Empregos formais em novembro de 2025 registram desaceleração, 85,9 mil vagas criadas, 1,980 milhão de contratações e 1,894 milhão de demissões, análise por setor e região
A economia brasileira criou 85,9 mil empregos formais em novembro de 2025, segundo dados oficiais divulgados pelo Ministério do Trabalho e do Emprego.
O resultado representa um ritmo mais fraco, com recuo de 19,1% em relação a novembro de 2024, quando foram criados cerca de 106,1 mil empregos com carteira assinada.
O levantamento também traz números sobre contratações e demissões, e mostra como setores e regiões foram impactados, conforme informação divulgada pelo g1.
O que os números mostram
No mês de novembro foram registradas, de acordo com o governo federal, ➡️1,980 milhão de contratações;➡️1,894 milhão de demissões, resultado que levou ao saldo líquido de 85,9 mil vagas formais.
O relatório destaca que esse foi o pior desempenho para meses de novembro desde o início da série histórica do novo Caged, em 2020.
A série de novembro mostra os seguintes resultados por ano, segundo o levantamento: 2020: 376,4 mil vagas abertas;2021: 314,1 mil empregos criados;2022: 127,9 mil vagas abertas;2023: 121,4 mil vagas abertas;2024: 106,1 mil novas vagas;2025: 85,9 mil postos de trabalho formais criados.
Acumulado do ano e comparação anual
No acumulado de janeiro a novembro de 2025, foram criados 1,9 milhão de empregos formais no país.
Esse número representa queda de 10,9% na comparação com o mesmo período de 2024, quando foram abertas 2,12 milhões de vagas com carteira assinada, e foi a menor geração para os onze primeiros meses do ano desde 2023, quando foram abertas 1,78 milhão de vagas formais.
Setores e regiões mais afetados
Os dados do Caged em novembro mostram que apenas dois dos cinco setores geraram vagas no mês, com destaque para o comércio e para os serviços.
O detalhamento por setor indica: Comércio: 78,2 mil novas vagas, Serviços: 75,1 mil empregos criados, Agropecuária: 16,6 mil vagas fechadas, Construção: 23,8 mil desligamentos, Indústria: 27,1 mil postos fechados.
Por região, foram abertas vagas em quatro das cinco grandes regiões, com exceção do Centro Oeste: Sudeste: 43,3 mil, Nordeste: 35,6 mil, Sul: 11,6 mil, Norte: 6 mil, Centro Oeste: 10,8 mil postos fechados.
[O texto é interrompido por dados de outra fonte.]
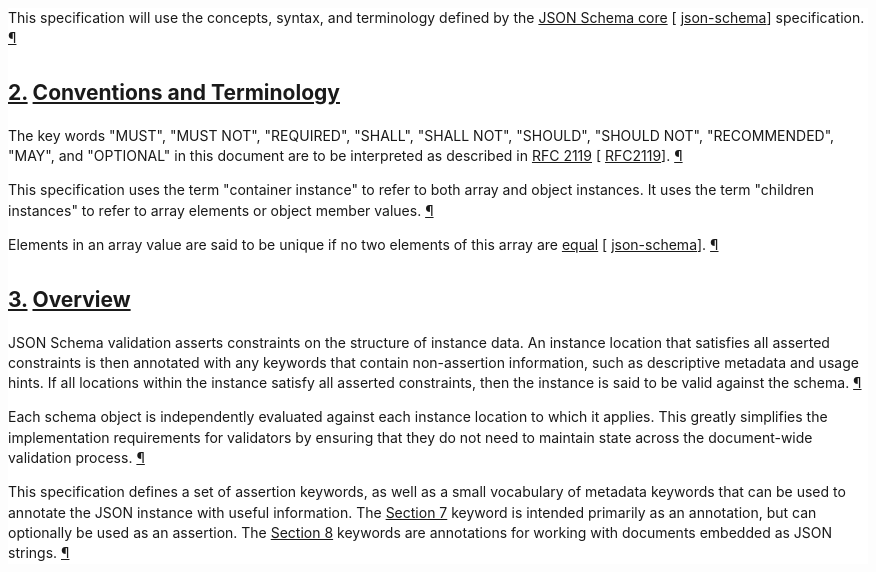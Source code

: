 This specification will use the concepts, syntax, and terminology defined
by the [JSON Schema core](https://json-schema.org/draft/2020-12/draft-bhutton-json-schema-validation-01#json-schema) \[ [json-schema](https://json-schema.org/draft/2020-12/draft-bhutton-json-schema-validation-01#json-schema)\] specification. [¶](https://json-schema.org/draft/2020-12/draft-bhutton-json-schema-validation-01#section-1-2)

## [2\.](https://json-schema.org/draft/2020-12/draft-bhutton-json-schema-validation-01\#section-2) [Conventions and Terminology](https://json-schema.org/draft/2020-12/draft-bhutton-json-schema-validation-01\#name-conventions-and-terminology)



The key words "MUST", "MUST NOT", "REQUIRED", "SHALL", "SHALL NOT", "SHOULD",
"SHOULD NOT", "RECOMMENDED", "MAY", and "OPTIONAL" in this document are to be
interpreted as described in [RFC 2119](https://json-schema.org/draft/2020-12/draft-bhutton-json-schema-validation-01#RFC2119) \[ [RFC2119](https://json-schema.org/draft/2020-12/draft-bhutton-json-schema-validation-01#RFC2119)\]. [¶](https://json-schema.org/draft/2020-12/draft-bhutton-json-schema-validation-01#section-2-1)

This specification uses the term "container instance" to refer to both array and
object instances. It uses the term "children instances" to refer to array elements
or object member values. [¶](https://json-schema.org/draft/2020-12/draft-bhutton-json-schema-validation-01#section-2-2)

Elements in an array value are said to be unique if no two elements of this array
are [equal](https://json-schema.org/draft/2020-12/draft-bhutton-json-schema-validation-01#json-schema) \[ [json-schema](https://json-schema.org/draft/2020-12/draft-bhutton-json-schema-validation-01#json-schema)\]. [¶](https://json-schema.org/draft/2020-12/draft-bhutton-json-schema-validation-01#section-2-3)

## [3\.](https://json-schema.org/draft/2020-12/draft-bhutton-json-schema-validation-01\#section-3) [Overview](https://json-schema.org/draft/2020-12/draft-bhutton-json-schema-validation-01\#name-overview)

JSON Schema validation asserts constraints on the structure of instance data.
An instance location that satisfies all asserted constraints is then
annotated with any keywords that contain non-assertion information,
such as descriptive metadata and usage hints. If all locations within
the instance satisfy all asserted constraints, then the instance is
said to be valid against the schema. [¶](https://json-schema.org/draft/2020-12/draft-bhutton-json-schema-validation-01#section-3-1)

Each schema object is independently evaluated against each instance location
to which it applies. This greatly simplifies the implementation requirements
for validators by ensuring that they do not need to maintain state across
the document-wide validation process. [¶](https://json-schema.org/draft/2020-12/draft-bhutton-json-schema-validation-01#section-3-2)

This specification defines a set of assertion keywords, as well as a small vocabulary
of metadata keywords that can be used to annotate the JSON instance with
useful information. The [Section 7](https://json-schema.org/draft/2020-12/draft-bhutton-json-schema-validation-01#format) keyword is intended primarily
as an annotation, but can optionally be used as an assertion. The
[Section 8](https://json-schema.org/draft/2020-12/draft-bhutton-json-schema-validation-01#content) keywords are annotations for working with documents
embedded as JSON strings. [¶](https://json-schema.org/draft/2020-12/draft-bhutton-json-schema-validation-01#section-3-3)
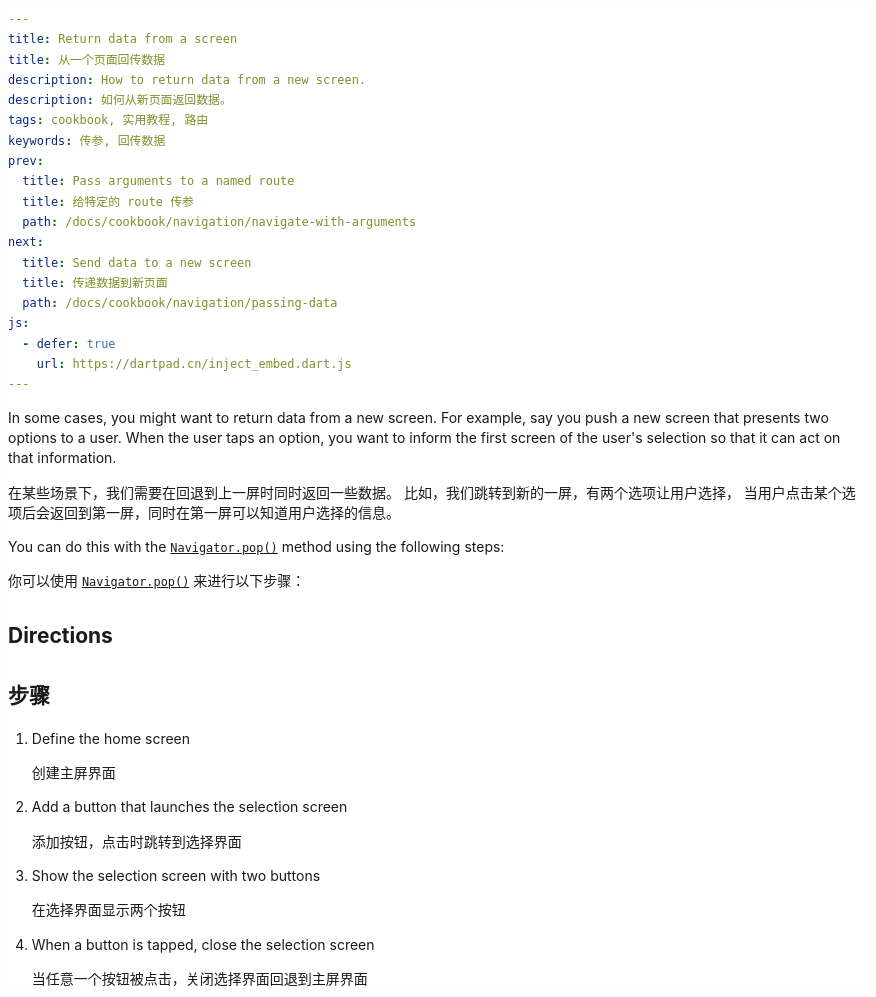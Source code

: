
 ```yaml
---
title: Return data from a screen
title: 从一个页面回传数据
description: How to return data from a new screen.
description: 如何从新页面返回数据。
tags: cookbook, 实用教程, 路由
keywords: 传参, 回传数据
prev:
  title: Pass arguments to a named route
  title: 给特定的 route 传参
  path: /docs/cookbook/navigation/navigate-with-arguments
next:
  title: Send data to a new screen
  title: 传递数据到新页面
  path: /docs/cookbook/navigation/passing-data
js:
  - defer: true
    url: https://dartpad.cn/inject_embed.dart.js
---
```


In some cases, you might want to return data from a new screen.
For example, say you push a new screen that presents two options to a user.
When the user taps an option, you want to inform the first screen
of the user's selection so that it can act on that information.

在某些场景下，我们需要在回退到上一屏时同时返回一些数据。
比如，我们跳转到新的一屏，有两个选项让用户选择，
当用户点击某个选项后会返回到第一屏，同时在第一屏可以知道用户选择的信息。

You can do this with the [`Navigator.pop()`][]
method using the following steps:

你可以使用 [`Navigator.pop()`][] 来进行以下步骤：

## Directions

## 步骤

  1. Define the home screen

     创建主屏界面

  2. Add a button that launches the selection screen

     添加按钮，点击时跳转到选择界面

  3. Show the selection screen with two buttons

     在选择界面显示两个按钮

  4. When a button is tapped, close the selection screen

     当任意一个按钮被点击，关闭选择界面回退到主屏界面


[`Navigator.pop()`]: {{site.api}}/flutter/widgets/Navigator/pop.html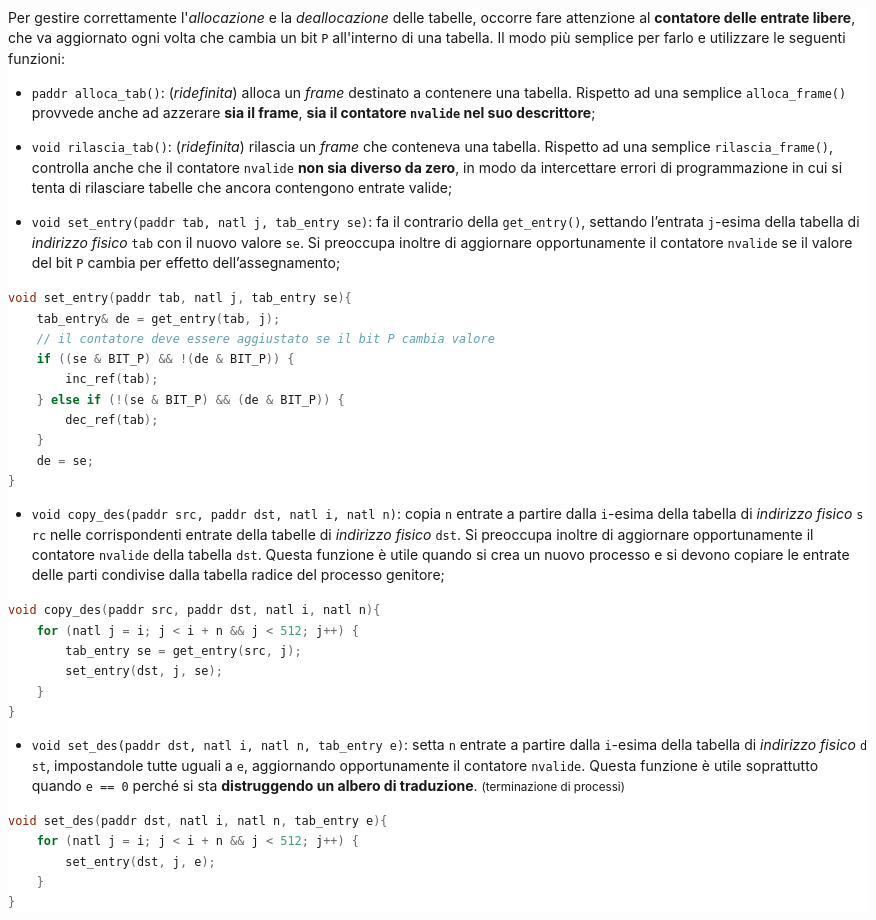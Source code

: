 Per gestire correttamente l'_allocazione_ e la _deallocazione_ delle tabelle, occorre fare attenzione al **contatore delle entrate libere**, che va aggiornato ogni volta che cambia un bit `P` all'interno di una tabella.
Il modo più semplice per farlo e utilizzare le seguenti funzioni:
- `paddr alloca_tab()`: (_ridefinita_) alloca un _frame_ destinato a contenere una tabella.
 Rispetto ad una semplice `alloca_frame()` provvede anche ad azzerare **sia il frame**, **sia il contatore `nvalide` nel suo descrittore**;

- `void rilascia_tab()`: (_ridefinita_) rilascia un _frame_ che conteneva una tabella.
  Rispetto ad una semplice `rilascia_frame()`, controlla anche che il contatore `nvalide` **non sia diverso da zero**, in modo da intercettare errori di programmazione in cui si tenta di rilasciare tabelle che ancora contengono entrate valide;

- `void set_entry(paddr tab, natl j, tab_entry se)`: fa il contrario della `get_entry()`, settando l’entrata `j`-esima della tabella di _indirizzo fisico_ `tab` con il nuovo valore `se`.
  Si preoccupa inoltre di aggiornare opportunamente il contatore `nvalide` se il valore del bit `P` cambia per effetto dell’assegnamento;
```cpp
void set_entry(paddr tab, natl j, tab_entry se){
	tab_entry& de = get_entry(tab, j);
	// il contatore deve essere aggiustato se il bit P cambia valore
	if ((se & BIT_P) && !(de & BIT_P)) {
		inc_ref(tab);
	} else if (!(se & BIT_P) && (de & BIT_P)) {
		dec_ref(tab);
	}
	de = se;
}
```

- `void copy_des(paddr src, paddr dst, natl i, natl n)`: copia `n` entrate a partire dalla `i`-esima della tabella di _indirizzo fisico_ `src` nelle corrispondenti entrate della tabelle di _indirizzo fisico_ `dst`.
  Si preoccupa inoltre di aggiornare opportunamente il contatore `nvalide` della tabella `dst`.
  Questa funzione è utile quando si crea un nuovo processo e si devono copiare le entrate delle parti condivise dalla tabella radice del processo genitore;
```cpp
void copy_des(paddr src, paddr dst, natl i, natl n){
	for (natl j = i; j < i + n && j < 512; j++) {
		tab_entry se = get_entry(src, j);
		set_entry(dst, j, se);
	}
}
```

- `void set_des(paddr dst, natl i, natl n, tab_entry e)`: setta `n` entrate a partire dalla `i`-esima della tabella di _indirizzo fisico_ `dst`, impostandole tutte uguali a `e`, aggiornando opportunamente il contatore `nvalide`.
  Questa funzione è utile soprattutto quando `e == 0` perché si sta **distruggendo un albero di traduzione**. 
  <small>(terminazione di processi)</small>
```cpp
void set_des(paddr dst, natl i, natl n, tab_entry e){
	for (natl j = i; j < i + n && j < 512; j++) {
		set_entry(dst, j, e);
	}
}
```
Salário de admissão e comparações metodológicas
O governo informou que o salário médio de admissão foi de R$ 2.310,78 em novembro de 2025, valor que representa alta real em relação a novembro do ano passado, quando o salário médio de admissão era de R$ 2.242,83.
Os números do Cadastro Geral de Empregados e Desempregados consideram apenas trabalhadores com carteira assinada, e, por isso, não são comparáveis com os índices de desemprego do IBGE, coletados pela Pnad Contínua, que incluem informais.
Contexto e expectativa do governo
O ministro do Trabalho e Emprego, Luiz Marinho, avaliou que o saldo de novembro não surpreende, apesar da queda em relação a anos anteriores, e ressaltou impacto setorial, especialmente na indústria.
Ele afirmou, textualmente, “Mas acredito que ano que vem é cenário para redução de juros. (O Banco Central) ter mantido os juros já é uma certa agressão no cenário econômico. Espero redução de juros para ajudar na continuidade de crescimento”, disse o ministro.
Segundo o ministério, a desaceleração do mercado de trabalho reflete o desaquecimento da economia, em parte por conta das altas taxas de juros, e choques específicos, como o impacto do tarifaço em ramos industriais como calçados e madeira.
Os dados do Caged fornecem um retrato da geração de empregos formais em novembro de 2025, com sinais de arrefecimento que devem ser observados nos meses seguintes, tanto pela evolução da atividade econômica, quanto pela política de juros e pela recuperação dos setores mais afetados.